Retype each of the records below exactly, leaving the pictures out.

• • • • •

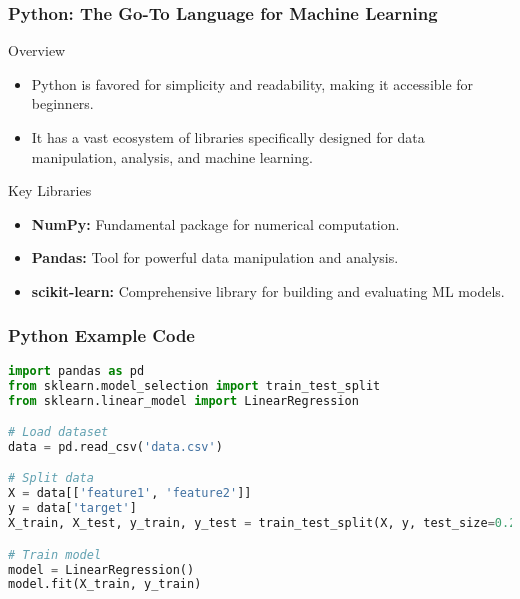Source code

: \documentclass{beamer}
\begin{document}
\begin{frame}[fragile]
    \frametitle{Python: The Go-To Language for Machine Learning}
    \begin{block}{Overview}
        \begin{itemize}
            \item Python is favored for simplicity and readability, making it accessible for beginners.
            \item It has a vast ecosystem of libraries specifically designed for data manipulation, analysis, and machine learning.
        \end{itemize}
    \end{block}

    \begin{block}{Key Libraries}
        \begin{itemize}
            \item \textbf{NumPy:} Fundamental package for numerical computation. 
            \item \textbf{Pandas:} Tool for powerful data manipulation and analysis.
            \item \textbf{scikit-learn:} Comprehensive library for building and evaluating ML models.
        \end{itemize}
    \end{block}
\end{frame}

\begin{frame}[fragile]
    \frametitle{Python Example Code}
    \begin{lstlisting}[language=Python]
import pandas as pd
from sklearn.model_selection import train_test_split
from sklearn.linear_model import LinearRegression

# Load dataset
data = pd.read_csv('data.csv')

# Split data
X = data[['feature1', 'feature2']]
y = data['target']
X_train, X_test, y_train, y_test = train_test_split(X, y, test_size=0.2)

# Train model
model = LinearRegression()
model.fit(X_train, y_train)
    \end{lstlisting}
\end{frame}
\end{document}
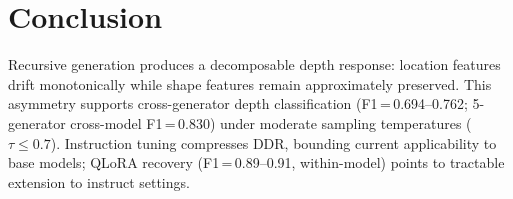 \section{Conclusion}
\label{sec:conclusion}

 Recursive generation produces a decomposable depth response: location features drift monotonically while shape features remain approximately preserved. This asymmetry supports cross-generator depth classification (F1\,=\,0.694--0.762; 5-generator cross-model F1\,=\,0.830) under moderate sampling temperatures ($\tau \leq 0.7$).
Instruction tuning compresses DDR, bounding current applicability to base models; QLoRA recovery (F1\,=\,0.89--0.91, within-model) points to tractable extension to instruct settings.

• • • • •

* **RESPONSE**:
Source code

: \documentclass{beamer}
\begin{document}
\begin{frame}[fragile]
    \frametitle{Python: The Go-To Language for Machine Learning}
    \begin{block}{Overview}
        \begin{itemize}
            \item Python is favored for simplicity and readability, making it accessible for beginners.
            \item It has a vast ecosystem of libraries specifically designed for data manipulation, analysis, and machine learning.
        \end{itemize}
    \end{block}

    \begin{block}{Key Libraries}
        \begin{itemize}
            \item \textbf{NumPy:} Fundamental package for numerical computation. 
            \item \textbf{Pandas:} Tool for powerful data manipulation and analysis.
            \item \textbf{scikit-learn:} Comprehensive library for building and evaluating ML models.
        \end{itemize}
    \end{block}
\end{frame}

\begin{frame}[fragile]
    \frametitle{Python Example Code}
    \begin{lstlisting}[language=Python]
import pandas as pd
from sklearn.model_selection import train_test_split
from sklearn.linear_model import LinearRegression

# Load dataset
data = pd.read_csv('data.csv')

# Split data
X = data[['feature1', 'feature2']]
y = data['target']
X_train, X_test, y_train, y_test = train_test_split(X, y, test_size=0.2)

# Train model
model = LinearRegression()
model.fit(X_train, y_train)
    \end{lstlisting}
\end{frame}
\end{document}
 \section{Conclusion}
\label{sec:conclusion}

 Recursive generation produces a decomposable depth response: location features drift monotonically while shape features remain approximately preserved. This asymmetry supports cross-generator depth classification (F1\,=\,0.694--0.762; 5-generator cross-model F1\,=\,0.830) under moderate sampling temperatures ($\tau \leq 0.7$).
Instruction tuning compresses DDR, bounding current applicability to base models; QLoRA recovery (F1\,=\,0.89--0.91, within-model) points to tractable extension to instruct settings.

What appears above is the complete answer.